So where does the intriguing ‘Oumuamua fit into all this? It was the first interstellar asteroid we’ve been able to look at, even if the encounter was fleeting. A friend asked me, having learned of the Breakthrough Listen SETI monitoring of the object, whether it wasn’t absurd to imagine it could be a craft from another civilization. I could only say that the idea was highly unlikely, but given how little time we had and how rare the object was, how could we not have listened? I favor throwing whatever resources we have at an opportunity this unusual.

And time was short, as Joshua Sokol recently noted in Scientific American. We found ‘Oumuamua in late October of last year, but getting a probe to it on the best possible trajectory would have demanded a launch the previous July. I see that Greg Laughlin (UC-Santa Cruz), working with Yale doctoral student Darryl Seligman, has been exploring how we might drive an impactor into a future interstellar visitor, allowing the kind of analysis we did with the Deep Impact mission. I’ll have more on the idea as the paper wends its way through peer review.

Image: This animation shows the path of ‘Oumuamua, which passed through our inner solar system in September and October 2017. From analysis of its motion, scientists calculate that it probably originated from outside of our Solar System. Credit: NASA/JPL-Caltech.

We appear to be getting into the era of comparative interstellar object studies. One, two, many ‘Oumuamuas, not to mention their cousins, who may not just pass through but stick around. Harvard’s Avi Loeb, working with Manasvi Lingam (Harvard-Smithsonian Center for Astrophysics), offers a paper on ‘Oumuamua that’s now available on the arXiv server. Here we get a sense of the broader population of interstellar objects, not all of which may have departed.

The authors have approached the question by asking how likely it is for interstellar objects to be captured in our Solar System, performing the same kind of analysis for the Alpha Centauri system. The scientists believe several thousand captured interstellar objects may be within the Solar System at any given time, with the largest of these reaching tens of kilometers in size.

‘Oumuamua came and went quickly, but a long-lingering population offers us ample grounds for investigation. Likening the effects of the Sun and Jupiter to a fishing net, the authors peg the number of interstellar objects currently within the system at ~ 6 x 103, pointing out that they offer us the potential to study exoplanetary debris without leaving our own system.

But how to determine whether an object now bound to our Solar System really is interstellar in origin?

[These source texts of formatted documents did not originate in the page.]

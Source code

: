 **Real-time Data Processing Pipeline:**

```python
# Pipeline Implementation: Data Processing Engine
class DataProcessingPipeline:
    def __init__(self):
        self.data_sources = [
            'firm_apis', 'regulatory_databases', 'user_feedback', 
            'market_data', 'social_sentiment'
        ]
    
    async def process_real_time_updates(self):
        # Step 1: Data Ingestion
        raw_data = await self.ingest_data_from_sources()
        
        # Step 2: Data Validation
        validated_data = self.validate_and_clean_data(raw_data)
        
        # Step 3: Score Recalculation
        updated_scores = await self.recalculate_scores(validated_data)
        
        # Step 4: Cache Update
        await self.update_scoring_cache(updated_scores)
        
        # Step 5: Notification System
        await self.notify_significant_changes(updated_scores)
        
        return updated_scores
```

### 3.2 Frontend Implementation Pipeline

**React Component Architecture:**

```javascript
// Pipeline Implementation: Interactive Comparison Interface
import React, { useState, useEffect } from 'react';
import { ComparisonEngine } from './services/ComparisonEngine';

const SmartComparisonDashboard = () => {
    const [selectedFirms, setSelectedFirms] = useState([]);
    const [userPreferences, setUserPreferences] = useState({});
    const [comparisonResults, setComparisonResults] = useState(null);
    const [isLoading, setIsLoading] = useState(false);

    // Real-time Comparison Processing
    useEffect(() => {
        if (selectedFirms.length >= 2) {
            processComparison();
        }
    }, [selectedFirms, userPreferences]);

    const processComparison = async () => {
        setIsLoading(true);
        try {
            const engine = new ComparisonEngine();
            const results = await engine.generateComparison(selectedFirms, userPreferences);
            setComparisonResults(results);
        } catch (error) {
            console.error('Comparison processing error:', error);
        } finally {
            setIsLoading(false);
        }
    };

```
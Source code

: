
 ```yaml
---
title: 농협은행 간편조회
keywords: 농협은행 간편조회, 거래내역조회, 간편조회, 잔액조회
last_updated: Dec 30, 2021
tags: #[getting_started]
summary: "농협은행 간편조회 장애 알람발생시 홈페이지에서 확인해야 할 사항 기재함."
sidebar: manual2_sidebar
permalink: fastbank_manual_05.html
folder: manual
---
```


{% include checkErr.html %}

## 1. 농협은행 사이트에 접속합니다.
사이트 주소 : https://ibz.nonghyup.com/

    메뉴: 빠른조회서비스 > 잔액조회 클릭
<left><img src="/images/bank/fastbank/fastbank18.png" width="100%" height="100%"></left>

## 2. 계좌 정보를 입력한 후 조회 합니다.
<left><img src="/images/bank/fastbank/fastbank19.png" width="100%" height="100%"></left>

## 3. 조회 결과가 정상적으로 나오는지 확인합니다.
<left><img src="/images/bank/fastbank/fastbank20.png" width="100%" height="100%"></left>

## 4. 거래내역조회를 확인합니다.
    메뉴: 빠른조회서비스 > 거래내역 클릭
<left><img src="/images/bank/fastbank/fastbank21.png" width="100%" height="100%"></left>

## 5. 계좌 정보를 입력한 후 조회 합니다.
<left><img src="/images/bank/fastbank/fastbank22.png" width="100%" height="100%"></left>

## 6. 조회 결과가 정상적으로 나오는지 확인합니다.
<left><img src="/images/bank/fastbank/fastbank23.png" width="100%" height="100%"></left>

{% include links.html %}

The answer may lie in the chemical constitution of water vapor found associated with the object. The oxygen isotope ratios may hold the key, as the paper explains:

…if the oxygen isotope ratios are markedly different from the values commonly observed in the Solar system, it may suggest that the object is interstellar in nature; more specifically, the ratio of 17O/18O is distinctly lower for the Solar system compared to the Galactic value (Nittler & Gaidos 2012), and hence a higher value of this ratio may be suggestive of interstellar origin.

To make this work, we could analyze these isotopes through high-resolution spectroscopy, working in the optical, infrared and submillimeter ranges of water vapor in cometary tails, just as the Herschel observatory was able to measure the isotope ratio of comet C/2009 P1 in the Oort cloud. A flyby and perhaps even a sample return mission could not be ruled out either, with the interesting implication that a technology like Breakthrough Starshot‘s could be used to explore much closer targets than Proxima Centauri with short mission times.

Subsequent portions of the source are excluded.